The test for a limited number of customers who lease Ford F-150 Lightning pickups was supposed to start Jan. 1. But now, it won't start until Jan. 1, 2025.
Regulators approved the delay after Duke said last month that it's facing challenges. Inflation and supply chain issues have slowed production, and led to fewer customers leasing the vehicles. Duke also cited delays in development of software needed to draw electricity from customers' vehicle batteries.
The company still plans to seek up to 100 customers for the trial program. Duke plans to use information gathered to design a broader program for all customers.
While the truck is plugged into a home charger, Duke would be able to reverse the flow to pull electricity onto the grid a couple of times a month reducing the need to generate more power. In exchange, customers’ lease payments would be reduced by about $25 a month. There's also a $25 gift card bonus if they supply additional power.
Duke Energy statement
Duke Energy asked regulators for the delay in a filing Nov. 22, and regulators approved the request on Monday. Duke said in a statement emailed to WFAE:
"Recent research and observations have demonstrated that changes to current economic conditions and customer behavior – and increased availability of V2G-capable electric vehicles (EVs) – would be necessary to successfully implement a V2G pilot in Duke Energy Carolinas. We believe that the decision to suspend the launch and implementation of the pilot based on these factors is in the best interests of our customers and communities.
"Duke Energy submitted the proposed pilot in mid-2022 based on the best available information at that time, including assumptions about the availability of parts and components to build V2G-capable EVs, the number of eligible program participants, and projections for the development of the bi-directional V2G software.
"Since that time, we have collaborated closely with potential original equipment manufacturer (OEM) partners and monitored developments in the electrification industry.
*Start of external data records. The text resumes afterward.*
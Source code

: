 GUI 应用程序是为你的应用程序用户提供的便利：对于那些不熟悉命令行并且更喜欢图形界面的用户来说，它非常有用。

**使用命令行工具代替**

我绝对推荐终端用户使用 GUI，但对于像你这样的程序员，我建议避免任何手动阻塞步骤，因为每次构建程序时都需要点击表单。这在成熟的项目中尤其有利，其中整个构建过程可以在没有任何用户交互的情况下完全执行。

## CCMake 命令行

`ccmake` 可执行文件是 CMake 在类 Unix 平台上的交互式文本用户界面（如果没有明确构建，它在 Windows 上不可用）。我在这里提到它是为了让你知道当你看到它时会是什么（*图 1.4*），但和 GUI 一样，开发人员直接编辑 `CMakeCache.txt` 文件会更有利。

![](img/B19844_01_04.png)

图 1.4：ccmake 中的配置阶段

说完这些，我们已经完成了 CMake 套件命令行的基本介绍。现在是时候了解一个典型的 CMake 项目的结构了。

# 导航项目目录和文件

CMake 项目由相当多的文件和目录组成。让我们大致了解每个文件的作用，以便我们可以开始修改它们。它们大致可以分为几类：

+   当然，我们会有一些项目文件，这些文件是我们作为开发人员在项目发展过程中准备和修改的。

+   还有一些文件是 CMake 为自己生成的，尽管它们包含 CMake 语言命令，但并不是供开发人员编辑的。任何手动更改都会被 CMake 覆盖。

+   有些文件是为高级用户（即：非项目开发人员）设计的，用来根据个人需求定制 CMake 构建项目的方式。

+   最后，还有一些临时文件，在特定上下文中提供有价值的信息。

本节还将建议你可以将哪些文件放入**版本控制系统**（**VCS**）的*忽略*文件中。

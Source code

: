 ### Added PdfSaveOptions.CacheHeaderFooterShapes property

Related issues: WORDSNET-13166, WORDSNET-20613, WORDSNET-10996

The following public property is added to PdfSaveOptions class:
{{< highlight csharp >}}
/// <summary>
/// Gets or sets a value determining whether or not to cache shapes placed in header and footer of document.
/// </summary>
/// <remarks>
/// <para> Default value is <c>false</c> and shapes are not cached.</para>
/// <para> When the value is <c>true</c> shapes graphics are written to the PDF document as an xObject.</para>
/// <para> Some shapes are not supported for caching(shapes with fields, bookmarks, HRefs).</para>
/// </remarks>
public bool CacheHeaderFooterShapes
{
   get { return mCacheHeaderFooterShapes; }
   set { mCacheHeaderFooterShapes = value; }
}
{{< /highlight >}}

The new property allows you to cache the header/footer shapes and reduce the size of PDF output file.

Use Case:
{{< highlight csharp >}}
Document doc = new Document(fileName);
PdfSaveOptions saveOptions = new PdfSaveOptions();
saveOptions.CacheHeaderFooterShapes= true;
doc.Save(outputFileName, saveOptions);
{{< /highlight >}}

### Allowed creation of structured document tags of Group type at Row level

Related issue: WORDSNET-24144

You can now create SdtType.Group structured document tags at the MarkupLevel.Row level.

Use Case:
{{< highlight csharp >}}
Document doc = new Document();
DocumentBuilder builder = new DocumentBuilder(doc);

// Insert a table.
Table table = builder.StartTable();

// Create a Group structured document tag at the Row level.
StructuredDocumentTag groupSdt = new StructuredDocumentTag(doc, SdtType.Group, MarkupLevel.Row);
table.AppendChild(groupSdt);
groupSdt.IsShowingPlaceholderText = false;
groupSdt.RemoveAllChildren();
We have observed changes in actual and projected numbers of eligible EV deliveries, customer installations of home integration kits and numbers of customers choosing to lease eligible vehicles versus purchasing them. Additionally, the U.S. is currently experiencing a period of high inflation and multiple industries are attempting to navigate supply chain constraints for various parts and components required to manufacture their products. These issues have directly impacted the automotive industry.
"Duke Energy continues to track and monitor the development of electrification so we can adjust our plans as needed. We are closely following the timeline of the commercial availability of the software necessary for V2G capabilities that would be required for the implementation of the Duke Energy V2G pilot – and will continue to monitor developments in the electric transportation industry alongside stakeholders and OEMs."